What you return must be the lines of the data that hold the word "incorporated".

(Pictures paired with source code)
────────

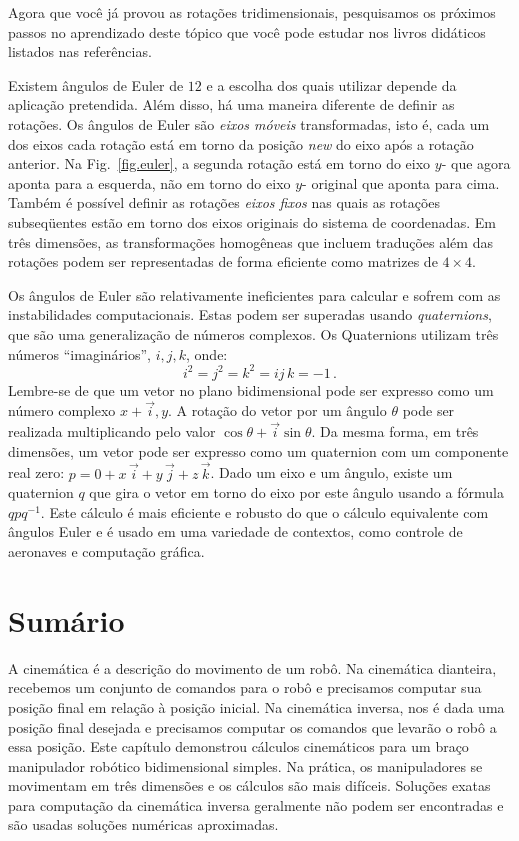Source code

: Agora que você já provou as rotações tridimensionais, pesquisamos os próximos passos no aprendizado deste tópico que você pode estudar nos livros didáticos listados nas referências.

Existem ângulos de Euler de $12$ e a escolha dos quais utilizar depende da aplicação pretendida. Além disso, há uma maneira diferente de definir as rotações. Os ângulos de Euler são \emph{eixos móveis} transformadas, isto é, cada um dos eixos  cada rotação está em torno da posição \emph{new} do eixo após a rotação anterior. Na Fig.~\ref{fig.euler}, a segunda rotação está em torno do eixo $y$- que agora aponta para a esquerda, não em torno do eixo $y$- original que aponta para cima. Também é possível definir as rotações \emph{eixos fixos} nas quais as rotações subseqüentes estão em torno dos eixos originais do sistema de coordenadas. Em três dimensões, as transformações homogêneas que incluem traduções além das rotações podem ser representadas de forma eficiente como matrizes de $4\times 4$.

Os ângulos de Euler são relativamente ineficientes para calcular e sofrem com as instabilidades computacionais. Estas podem ser superadas usando \emph{quaternions}, que são uma generalização de números complexos. Os Quaternions utilizam três números ``imaginários'', $i,j,k$, onde:
\[
i^2 = j^2 = k^2 = ij\,k = -1\,.
\]
Lembre-se de que um vetor no plano bidimensional pode ser expresso como um número complexo $x+\vec{i},y$. A rotação do vetor por um ângulo $\theta$ pode ser realizada multiplicando pelo valor $\cos \theta + \vec{i} \sin\theta$.  Da mesma forma, em três dimensões, um vetor pode ser expresso como um quaternion com um componente real zero: $p=0+x\,\vec{i} + y\,\vec{j} + z\,\vec{k}$. Dado um eixo e um ângulo, existe um quaternion $q$ que gira o vetor em torno do eixo por este ângulo usando a fórmula $qpq^{-1}$. Este cálculo é mais eficiente e robusto do que o cálculo equivalente com ângulos Euler e é usado em uma variedade de contextos, como controle de aeronaves e computação gráfica.


\section{Sumário}

A cinemática é a descrição do movimento de um robô. Na cinemática dianteira, recebemos um conjunto de comandos para o robô e precisamos computar sua posição final em relação à posição inicial. Na cinemática inversa, nos é dada uma posição final desejada e precisamos computar os comandos que levarão o robô a essa posição. Este capítulo demonstrou cálculos cinemáticos para um braço manipulador robótico bidimensional simples. Na prática, os manipuladores se movimentam em três dimensões e os cálculos são mais difíceis. Soluções exatas para computação da cinemática inversa geralmente não podem ser encontradas e são usadas soluções numéricas aproximadas.

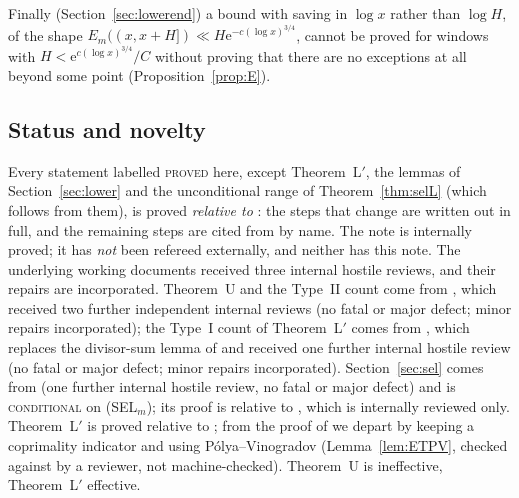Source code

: \documentclass[10pt,reqno]{amsart}
\theoremstyle{definition}
\newcommand{\e}{\mathrm e}
\newcommand{\status}[1]{\textup{\textsc{#1}}}
\begin{document}
Finally (Section~\ref{sec:lowerend}) a bound with saving in $\log x$
rather than $\log H$, of the shape
$E_m((x,x+H])\ll H\e^{-c(\log x)^{3/4}}$, cannot be proved for windows
with $H<\e^{c(\log x)^{3/4}}/C$ without proving that there are no
exceptions at all beyond some point (Proposition~\ref{prop:E}).

\subsection*{Status and novelty}
Every statement labelled \status{proved} here, except Theorem~L$'$,
the lemmas of Section~\ref{sec:lower} and the unconditional range of
Theorem~\ref{thm:selL} (which follows from them), is proved \emph{relative to}
\cite{TQ}: the steps that change are written out in full, and the
remaining steps are cited from \cite{TQ} by name.  The note \cite{TQ}
is internally proved; it has \emph{not} been refereed externally, and
neither has this note.  The underlying working documents
\cite{SHORT,MN} received three internal hostile reviews, and their
repairs are incorporated.  Theorem~U and the Type~II count come from \cite{MN2}, which
received two further independent internal reviews (no fatal or major
defect; minor repairs incorporated); the Type~I count of Theorem~L$'$ comes from \cite{MN3},
which replaces the divisor-sum lemma of \cite{MN2} and received one
further internal hostile review (no fatal or major defect; minor repairs
incorporated).  Section~\ref{sec:sel} comes from \cite{MN4} (one further
internal hostile review, no fatal or major defect) and is \status{conditional}
on (SEL$_m$); its proof is relative to \cite{HN}, which is internally
reviewed only.  Theorem~L$'$ is proved relative to
\cite[Thm.~7.1]{ET}; from the proof of \cite[Prop.~1.4]{ET} we
depart by keeping a coprimality indicator and using P\'olya--Vinogradov
(Lemma~\ref{lem:ETPV}, checked against \cite[pp.~25--32]{ET} by a
reviewer, not machine-checked).  Theorem~U is ineffective, Theorem~L$'$
effective.
\end{document}

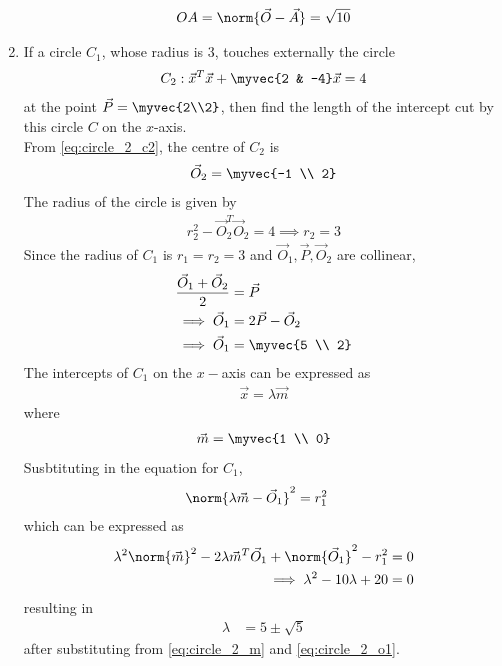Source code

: \begin{enumerate}[label=\arabic*.,ref=\thesubsection.\theenumi]
\begin{align}
OA = \norm{\vec{O}-\vec{A}} = \sqrt{10}
\end{align}
\item If a circle $C_1$, whose radius is 3, touches externally the circle 
\begin{equation}
\label{eq:circle_2_c2}
C_2: \vec{x}^T\vec{x} + \myvec{2 & -4}\vec{x} = 4
\end{equation}
%
at the point $\vec{P}=\myvec{2\\2}$, then find the length of the intercept cut by this circle $C$ on the $x$-axis.
\\
\solution From \eqref{eq:circle_2_c2}, the centre of $C_2$ is 
\begin{align}
\label{eq:circle_2_o2}
\vec{O}_2 = \myvec{-1 \\ 2}
\end{align}
%
The radius of the circle is given by 
\begin{align}
\label{eq:circle_2_r2}
r_2^2-\vec{O}_2^T\vec{O}_2 = 4 \implies r_2 = 3
\end{align}
%
%
Since the radius of $C_1$ is $r_1=r_2=3$ and $\vec{O}_1, \vec{P}, \vec{O}_2$ are collinear, 
\begin{align}
\label{eq:circle_2_o1}
\frac{\vec{O}_1+\vec{O}_2}{2} &= \vec{P}
\nonumber \\
\implies \vec{O}_1 &= 2\vec{P}-\vec{O}_2
\nonumber \\
\implies \vec{O}_1 &= \myvec{5 \\ 2}
\end{align}
%
The intercepts of $C_1$ on the $x-$axis can be expressed as 
\begin{align}
\label{eq:circle_2_x}
\vec{x}=\lambda\vec{m}
\end{align}
%
where
\begin{align}
\label{eq:circle_2_m}
\vec{m}=\myvec{1 \\ 0}
\end{align}
Susbtituting in the equation for $C_1$,
\begin{align}
\norm{\lambda\vec{m}-\vec{O}_1}^2&=r_1^2
\end{align}
which can be expressed as
\begin{align}
\lambda^2\norm{\vec{m}}^2-2\lambda\vec{m}^T\vec{O}_1+ \norm{\vec{O}_1}^2-r_1^2&=0
\nonumber \\
\implies \lambda^2-10\lambda+ 20&=0
\end{align}
resulting in
\begin{align}
\lambda&=5\pm\sqrt{5}
\label{eq:circle_2_lam}
\end{align}
%
after substituting from \eqref{eq:circle_2_m} and \eqref{eq:circle_2_o1}.



\end{enumerate}
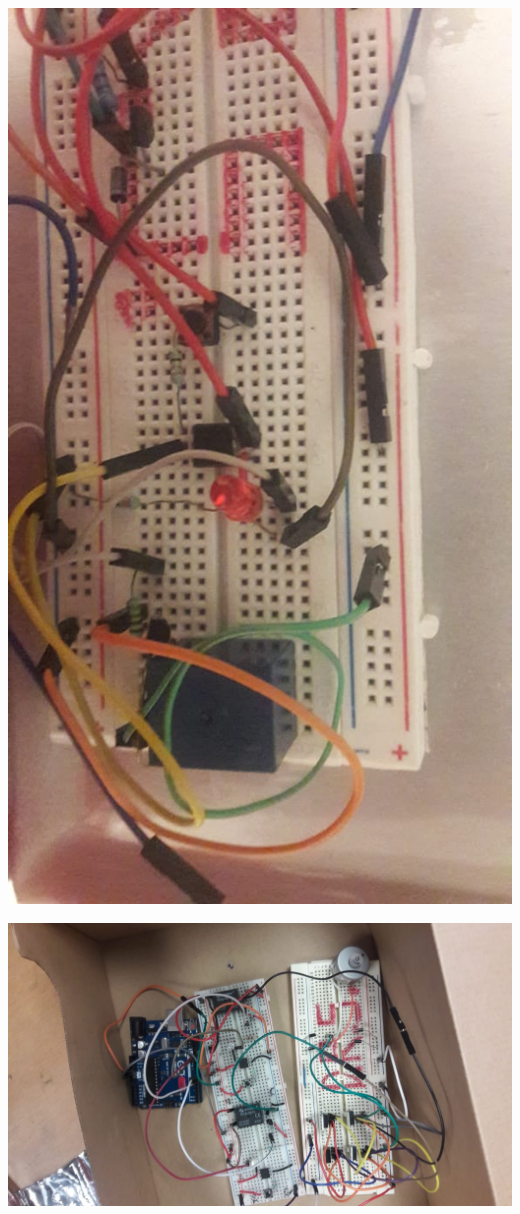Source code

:\documentclass[12pt,a4paper]{article}
\begin{document}
\begin{flushleft}
\includegraphics[width=15cm]{3.jpeg} 
\end{flushleft}
\begin{flushleft}
\includegraphics[width=15cm]{4.jpeg} 
\end{flushleft}
\end{document}
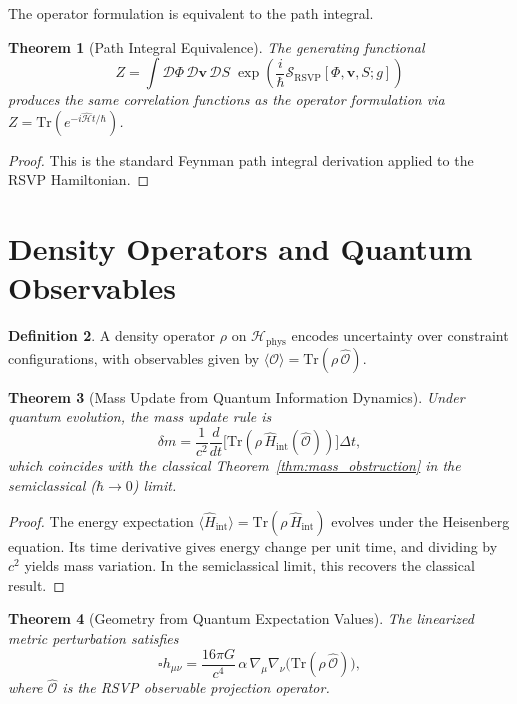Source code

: \documentclass[12pt,a4paper,openany]{book}
\theoremstyle{plain}
\newtheorem{theorem}{Theorem}[chapter]
\theoremstyle{definition}
\newtheorem{definition}[theorem]{Definition}
\theoremstyle{remark}
\begin{document}
The operator formulation is equivalent to the path integral.

\begin{theorem}[Path Integral Equivalence]
\label{thm:path_integral_qm}
The generating functional
\[
Z = \int \mathcal{D}\Phi\,\mathcal{D}\mathbf{v}\,\mathcal{D}S\;\exp\!\left(\frac{i}{\hbar}\mathcal{S}_{\mathrm{RSVP}}[\Phi,\mathbf{v},S;g]\right)
\]
produces the same correlation functions as the operator formulation via $Z = \mathrm{Tr}(e^{-i\hat{\mathcal{H}}t/\hbar})$.
\end{theorem}

\begin{proof}
This is the standard Feynman path integral derivation applied to the RSVP Hamiltonian.
\end{proof}

\section{Density Operators and Quantum Observables}

\begin{definition}
A density operator $\rho$ on $\mathcal{H}_{\mathrm{phys}}$ encodes uncertainty over constraint configurations, with observables given by $\langle\mathcal{O}\rangle = \mathrm{Tr}(\rho\,\hat{\mathcal{O}})$.
\end{definition}

\begin{theorem}[Mass Update from Quantum Information Dynamics]
\label{thm:mass_info_quantum}
Under quantum evolution, the mass update rule is
\[
\delta m = \frac{1}{c^2}\frac{d}{dt}\bigl[\mathrm{Tr}(\rho\,\hat{H}_{\mathrm{int}}(\hat{\mathcal{O}}))\bigr]\Delta t,
\]
which coincides with the classical Theorem~\ref{thm:mass_obstruction} in the semiclassical ($\hbar \to 0$) limit.
\end{theorem}

\begin{proof}
The energy expectation $\langle\hat{H}_{\mathrm{int}}\rangle = \mathrm{Tr}(\rho\,\hat{H}_{\mathrm{int}})$ evolves under the Heisenberg equation. Its time derivative gives energy change per unit time, and dividing by $c^2$ yields mass variation. In the semiclassical limit, this recovers the classical result.
\end{proof}

\begin{theorem}[Geometry from Quantum Expectation Values]
\label{thm:quantum_gravity}
The linearized metric perturbation satisfies
\[
\square h_{\mu\nu} = \frac{16\pi G}{c^4}\,\alpha\,\nabla_\mu\nabla_\nu\bigl(\mathrm{Tr}(\rho\,\hat{\mathcal{O}})\bigr),
\]
where $\hat{\mathcal{O}}$ is the RSVP observable projection operator.
\end{theorem}
\end{document}
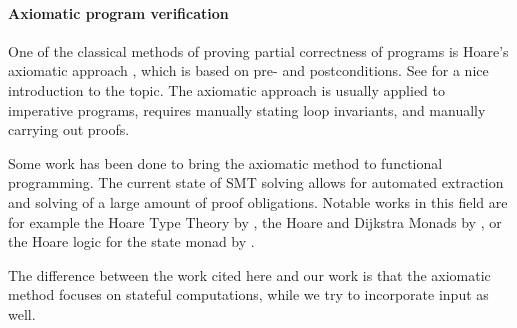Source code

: \paragraph{Axiomatic program verification}
One of the classical methods of proving partial correctness of programs is Hoare's axiomatic approach \cite{Hoare1969}, which is based on pre- and postconditions.
See \citet{NielsonN1992} for a nice introduction to the topic.
The axiomatic approach is usually applied to imperative programs, requires manually stating loop invariants, and manually carrying out proofs.

Some work has been done to bring the axiomatic method to functional programming.
The current state of SMT solving allows for automated extraction and solving of a large amount of proof obligations.
Notable works in this field are for example the Hoare Type Theory by \citet{NanevskiMB2006}, the Hoare and Dijkstra Monads by \citet{NanevskiMSGB08, SwamyWSCL2013}, or the Hoare logic for the state monad by \citet{Swierstra2009}.

The difference between the work cited here and our work is that the axiomatic method focuses on stateful computations, while we try to incorporate input as well.
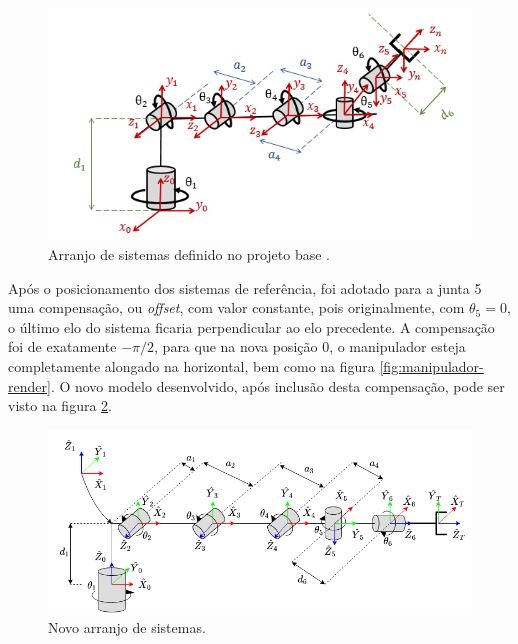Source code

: \begin{figure}[htb]
    \caption{Arranjo de sistemas definido no projeto base \cite{fernando2019assistivo}.}    
    \begin{centering}

        \includegraphics[width=0.8\columnwidth]{images/arm/Refframes-original.png}
    
    \par\end{centering}

    \label{fig:DH-Base}
\end{figure}

Após o posicionamento dos sistemas de referência, foi adotado para a junta 5 
uma compensação, ou \textit{offset},
com valor constante, pois originalmente, com $\theta_5=0$, o 
último elo do sistema ficaria perpendicular ao elo precedente. A compensação
foi de exatamente $-\pi/2$, para que na nova posição 0, o manipulador esteja 
completamente alongado na horizontal, bem como na figura \ref{fig:manipulador-render}.
O novo modelo desenvolvido, após inclusão desta compensação, pode ser visto na figura \ref{fig:DH-Novo}. 

\begin{figure}[htb]
    \caption{Novo arranjo de sistemas.}    
    \begin{centering}

        \includegraphics[width=0.8\columnwidth]{images/arm/RefFrames.png}
    
    \par\end{centering}

    \label{fig:DH-Novo}
\end{figure}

────────

- **EXPECTED ANSWER**:
repairs are incorporated.  Theorem~U and the Type~II count come from \cite{MN2}, which
defect; minor repairs incorporated); the Type~I count of Theorem~L$'$ comes from \cite{MN3},
incorporated).  Section~\ref{sec:sel} comes from \cite{MN4} (one further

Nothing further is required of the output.